On November 13, we had our second term test. It mainly consisted of previous topics, such as recursion, and new topics, such as binary search trees and linked lists. Because this was my second term test, I had a better understanding as how to university-level computer science tests work and the level of difficulty they are at. However, recursion still proved to be a persistent force to be reckoned with. For me, I feel as though being under a pressuring situation like a test causes me to think too hard and miss out on the smallest and most obvious details. I aim to be more prepared and more calm for the upcoming final exam.
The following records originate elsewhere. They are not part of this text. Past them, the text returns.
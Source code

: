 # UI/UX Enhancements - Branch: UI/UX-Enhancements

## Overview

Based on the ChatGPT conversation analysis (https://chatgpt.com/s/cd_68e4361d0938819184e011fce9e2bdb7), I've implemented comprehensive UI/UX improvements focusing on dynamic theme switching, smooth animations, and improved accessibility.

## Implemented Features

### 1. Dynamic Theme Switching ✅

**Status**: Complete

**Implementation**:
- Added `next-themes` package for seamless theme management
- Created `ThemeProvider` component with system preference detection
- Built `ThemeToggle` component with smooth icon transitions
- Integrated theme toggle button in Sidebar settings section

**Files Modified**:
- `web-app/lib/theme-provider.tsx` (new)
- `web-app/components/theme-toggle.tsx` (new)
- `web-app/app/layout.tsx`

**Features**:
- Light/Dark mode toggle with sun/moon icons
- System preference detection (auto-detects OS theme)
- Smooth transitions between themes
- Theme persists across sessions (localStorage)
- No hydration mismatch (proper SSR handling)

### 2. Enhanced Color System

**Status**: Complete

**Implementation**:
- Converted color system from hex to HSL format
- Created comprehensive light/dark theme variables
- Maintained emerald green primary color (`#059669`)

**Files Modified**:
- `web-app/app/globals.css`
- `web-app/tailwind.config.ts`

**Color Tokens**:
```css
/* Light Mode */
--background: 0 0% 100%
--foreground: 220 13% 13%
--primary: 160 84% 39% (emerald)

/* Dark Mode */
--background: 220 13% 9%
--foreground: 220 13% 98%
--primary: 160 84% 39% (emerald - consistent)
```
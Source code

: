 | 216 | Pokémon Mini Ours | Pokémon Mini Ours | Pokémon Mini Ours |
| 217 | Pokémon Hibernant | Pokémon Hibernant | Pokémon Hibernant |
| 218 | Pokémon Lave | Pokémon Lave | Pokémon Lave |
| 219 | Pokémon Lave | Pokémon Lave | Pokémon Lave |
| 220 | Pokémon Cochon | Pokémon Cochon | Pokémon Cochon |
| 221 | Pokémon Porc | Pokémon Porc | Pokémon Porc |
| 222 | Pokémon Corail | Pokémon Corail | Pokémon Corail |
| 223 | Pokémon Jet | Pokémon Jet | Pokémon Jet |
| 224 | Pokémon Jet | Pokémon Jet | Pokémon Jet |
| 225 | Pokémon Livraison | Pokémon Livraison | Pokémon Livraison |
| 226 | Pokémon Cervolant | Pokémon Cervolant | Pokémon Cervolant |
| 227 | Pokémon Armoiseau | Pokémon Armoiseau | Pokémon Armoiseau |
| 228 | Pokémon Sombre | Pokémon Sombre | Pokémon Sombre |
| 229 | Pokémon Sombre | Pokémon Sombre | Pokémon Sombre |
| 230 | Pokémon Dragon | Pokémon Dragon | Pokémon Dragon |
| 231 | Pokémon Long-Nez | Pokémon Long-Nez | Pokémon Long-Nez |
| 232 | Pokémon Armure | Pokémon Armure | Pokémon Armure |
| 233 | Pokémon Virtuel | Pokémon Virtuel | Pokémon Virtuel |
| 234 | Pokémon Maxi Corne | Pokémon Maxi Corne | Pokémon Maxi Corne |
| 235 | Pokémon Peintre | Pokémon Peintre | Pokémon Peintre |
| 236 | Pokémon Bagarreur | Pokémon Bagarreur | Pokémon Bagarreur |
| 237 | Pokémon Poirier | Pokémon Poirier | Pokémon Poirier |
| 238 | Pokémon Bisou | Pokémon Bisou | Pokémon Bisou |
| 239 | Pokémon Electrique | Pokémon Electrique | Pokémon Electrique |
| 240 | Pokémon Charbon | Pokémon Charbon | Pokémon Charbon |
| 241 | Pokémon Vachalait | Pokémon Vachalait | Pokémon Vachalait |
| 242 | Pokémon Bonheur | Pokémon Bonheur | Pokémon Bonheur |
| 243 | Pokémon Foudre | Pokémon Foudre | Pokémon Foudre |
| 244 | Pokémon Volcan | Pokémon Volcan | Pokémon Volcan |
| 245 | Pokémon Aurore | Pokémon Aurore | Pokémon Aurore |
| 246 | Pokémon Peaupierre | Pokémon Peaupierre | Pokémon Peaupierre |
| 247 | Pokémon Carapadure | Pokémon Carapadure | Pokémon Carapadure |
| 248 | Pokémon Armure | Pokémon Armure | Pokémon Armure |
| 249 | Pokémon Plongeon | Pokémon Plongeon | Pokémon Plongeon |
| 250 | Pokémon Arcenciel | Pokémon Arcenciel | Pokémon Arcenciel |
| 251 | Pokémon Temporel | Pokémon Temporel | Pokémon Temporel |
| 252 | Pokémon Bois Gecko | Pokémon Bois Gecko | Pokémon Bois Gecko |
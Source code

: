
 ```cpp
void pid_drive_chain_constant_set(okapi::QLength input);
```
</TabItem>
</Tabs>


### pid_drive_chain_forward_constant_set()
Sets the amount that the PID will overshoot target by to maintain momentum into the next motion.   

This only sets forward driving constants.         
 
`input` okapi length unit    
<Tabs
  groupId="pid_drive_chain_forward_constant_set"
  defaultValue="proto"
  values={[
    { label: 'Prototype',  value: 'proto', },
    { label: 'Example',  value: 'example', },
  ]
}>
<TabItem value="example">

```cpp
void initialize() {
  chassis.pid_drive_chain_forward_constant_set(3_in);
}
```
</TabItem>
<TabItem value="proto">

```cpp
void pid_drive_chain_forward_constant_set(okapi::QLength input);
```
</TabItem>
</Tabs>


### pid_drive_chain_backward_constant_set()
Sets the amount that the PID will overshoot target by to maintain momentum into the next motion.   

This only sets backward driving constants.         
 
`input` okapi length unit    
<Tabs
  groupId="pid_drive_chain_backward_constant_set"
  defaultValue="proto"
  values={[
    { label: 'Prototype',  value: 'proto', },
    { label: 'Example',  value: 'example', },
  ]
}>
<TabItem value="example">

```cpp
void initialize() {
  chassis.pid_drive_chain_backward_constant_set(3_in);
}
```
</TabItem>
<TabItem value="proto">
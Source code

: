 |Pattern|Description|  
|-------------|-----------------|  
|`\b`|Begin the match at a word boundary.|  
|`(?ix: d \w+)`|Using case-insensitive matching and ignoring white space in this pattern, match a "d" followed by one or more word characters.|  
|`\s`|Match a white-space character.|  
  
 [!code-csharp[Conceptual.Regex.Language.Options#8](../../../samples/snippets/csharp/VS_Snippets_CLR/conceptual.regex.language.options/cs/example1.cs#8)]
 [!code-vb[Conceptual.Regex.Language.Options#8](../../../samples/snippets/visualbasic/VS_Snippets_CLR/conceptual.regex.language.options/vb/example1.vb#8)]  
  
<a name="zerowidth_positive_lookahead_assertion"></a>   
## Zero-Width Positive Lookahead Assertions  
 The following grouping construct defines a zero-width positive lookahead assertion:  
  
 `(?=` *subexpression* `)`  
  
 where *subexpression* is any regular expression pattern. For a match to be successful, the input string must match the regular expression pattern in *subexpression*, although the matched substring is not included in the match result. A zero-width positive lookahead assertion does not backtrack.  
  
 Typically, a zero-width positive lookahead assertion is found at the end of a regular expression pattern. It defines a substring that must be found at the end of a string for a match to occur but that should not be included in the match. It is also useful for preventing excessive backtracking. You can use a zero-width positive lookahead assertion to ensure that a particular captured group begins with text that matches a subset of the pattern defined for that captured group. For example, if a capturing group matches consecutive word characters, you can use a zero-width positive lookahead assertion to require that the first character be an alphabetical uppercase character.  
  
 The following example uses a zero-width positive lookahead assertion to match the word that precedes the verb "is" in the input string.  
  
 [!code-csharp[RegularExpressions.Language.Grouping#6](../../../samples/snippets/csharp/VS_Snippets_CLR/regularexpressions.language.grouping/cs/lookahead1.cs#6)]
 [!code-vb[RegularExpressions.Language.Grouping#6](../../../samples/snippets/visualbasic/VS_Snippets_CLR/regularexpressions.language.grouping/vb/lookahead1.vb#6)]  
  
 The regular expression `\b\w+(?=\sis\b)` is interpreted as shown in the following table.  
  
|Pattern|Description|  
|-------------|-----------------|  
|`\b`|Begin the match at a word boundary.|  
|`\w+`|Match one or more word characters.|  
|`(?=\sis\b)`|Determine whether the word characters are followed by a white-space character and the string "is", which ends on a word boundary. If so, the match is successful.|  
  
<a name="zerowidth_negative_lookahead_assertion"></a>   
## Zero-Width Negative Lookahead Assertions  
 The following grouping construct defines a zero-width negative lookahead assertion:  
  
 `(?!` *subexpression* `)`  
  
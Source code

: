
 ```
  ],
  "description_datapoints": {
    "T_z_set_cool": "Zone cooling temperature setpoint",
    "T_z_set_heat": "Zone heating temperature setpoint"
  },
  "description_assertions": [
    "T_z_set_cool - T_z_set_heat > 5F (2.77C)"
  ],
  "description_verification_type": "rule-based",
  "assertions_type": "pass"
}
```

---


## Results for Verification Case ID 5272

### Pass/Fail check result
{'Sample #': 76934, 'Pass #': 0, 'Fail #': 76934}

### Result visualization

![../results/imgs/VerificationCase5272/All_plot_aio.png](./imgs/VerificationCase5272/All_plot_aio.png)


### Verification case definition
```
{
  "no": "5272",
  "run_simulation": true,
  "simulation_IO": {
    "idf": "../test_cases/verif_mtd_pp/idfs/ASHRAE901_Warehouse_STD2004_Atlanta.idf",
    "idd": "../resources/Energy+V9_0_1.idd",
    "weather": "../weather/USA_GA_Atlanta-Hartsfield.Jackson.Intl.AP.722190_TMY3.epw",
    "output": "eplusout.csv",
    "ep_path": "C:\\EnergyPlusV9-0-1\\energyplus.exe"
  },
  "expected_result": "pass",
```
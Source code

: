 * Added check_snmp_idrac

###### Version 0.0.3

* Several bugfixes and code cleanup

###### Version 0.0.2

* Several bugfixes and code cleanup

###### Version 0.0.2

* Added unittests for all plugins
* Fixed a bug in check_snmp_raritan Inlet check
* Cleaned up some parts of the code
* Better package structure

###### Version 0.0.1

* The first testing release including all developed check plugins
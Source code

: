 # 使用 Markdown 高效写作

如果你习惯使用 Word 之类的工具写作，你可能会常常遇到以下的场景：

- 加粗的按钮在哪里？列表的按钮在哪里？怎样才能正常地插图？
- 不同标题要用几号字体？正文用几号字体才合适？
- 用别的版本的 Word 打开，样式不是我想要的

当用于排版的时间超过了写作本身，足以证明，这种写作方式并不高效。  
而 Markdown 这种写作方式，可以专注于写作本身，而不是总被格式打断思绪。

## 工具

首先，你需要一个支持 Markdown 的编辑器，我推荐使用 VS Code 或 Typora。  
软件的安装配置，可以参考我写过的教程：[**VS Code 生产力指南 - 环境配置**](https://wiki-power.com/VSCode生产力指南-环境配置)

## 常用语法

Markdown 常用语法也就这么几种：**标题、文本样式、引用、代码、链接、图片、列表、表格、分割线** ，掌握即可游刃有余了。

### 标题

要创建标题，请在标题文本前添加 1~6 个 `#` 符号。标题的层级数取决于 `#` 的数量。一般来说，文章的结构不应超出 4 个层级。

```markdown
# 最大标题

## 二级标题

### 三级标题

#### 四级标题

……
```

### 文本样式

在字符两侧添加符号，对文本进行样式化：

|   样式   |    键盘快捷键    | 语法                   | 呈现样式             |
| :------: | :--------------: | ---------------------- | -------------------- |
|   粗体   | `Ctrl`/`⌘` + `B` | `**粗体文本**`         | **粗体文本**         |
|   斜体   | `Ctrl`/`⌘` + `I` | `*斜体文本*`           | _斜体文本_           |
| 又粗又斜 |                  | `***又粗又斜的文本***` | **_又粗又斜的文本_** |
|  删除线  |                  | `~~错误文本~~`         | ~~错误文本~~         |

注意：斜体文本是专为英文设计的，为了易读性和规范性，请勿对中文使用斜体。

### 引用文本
Big O Notation and Sorting Algorithms

Big O Notation and Sorting Algorithms

Big O Notation is how programmers describe the efficiency of a search or sorting algorithm. The efficiency is, as we have seen during lectures, based on how long it takes for a search or sort algorithm to search or sort through items. Some algorithms and their efficiencies are binary search trees, which have efficiencies of log n, and selection and quick sort, which have efficiencies of n to the 2nd power. Merge sort has an efficiency of log n, because the list of items given is split into two groups, and from there those two groups are split into two, and so on and so forth. Much like with linked lists and binary trees, the big O notation and sorting algorithms were concepts I studied in high school, so they were not something I had to learn and understand from the beginning.

Binary Search Trees

Binary Search Trees

A Binary search tree is a particular binary tree such that the its elements are stored according to a less than or greater than algorithm. The item we want to insert into the tree will either go to the left of the root or to the right of the root depending on its value. is. For example, if the root of the tree is 5 and the item we wanted to insert into the tree is 10, then 10 would be inserted into the right of the tree, since 10 is greater than 5. If the item we wanted to insert is 2, then it would be inserted into the left of the tree for the same reason. (The difference being that 2 is less than 5.) Deleting a node from the binary search tree requires that, if the node has two children, then the child on the left subtree of that node will replace the node; if the node has only one child, then that child would replace that node; if the node has no children, however, then it is as simple as removing it from the tree. Much like linked lists, binary search trees were concepts I studied in high school, so most of this was review to me. However, I did gain a better understanding of the concept through the lectures.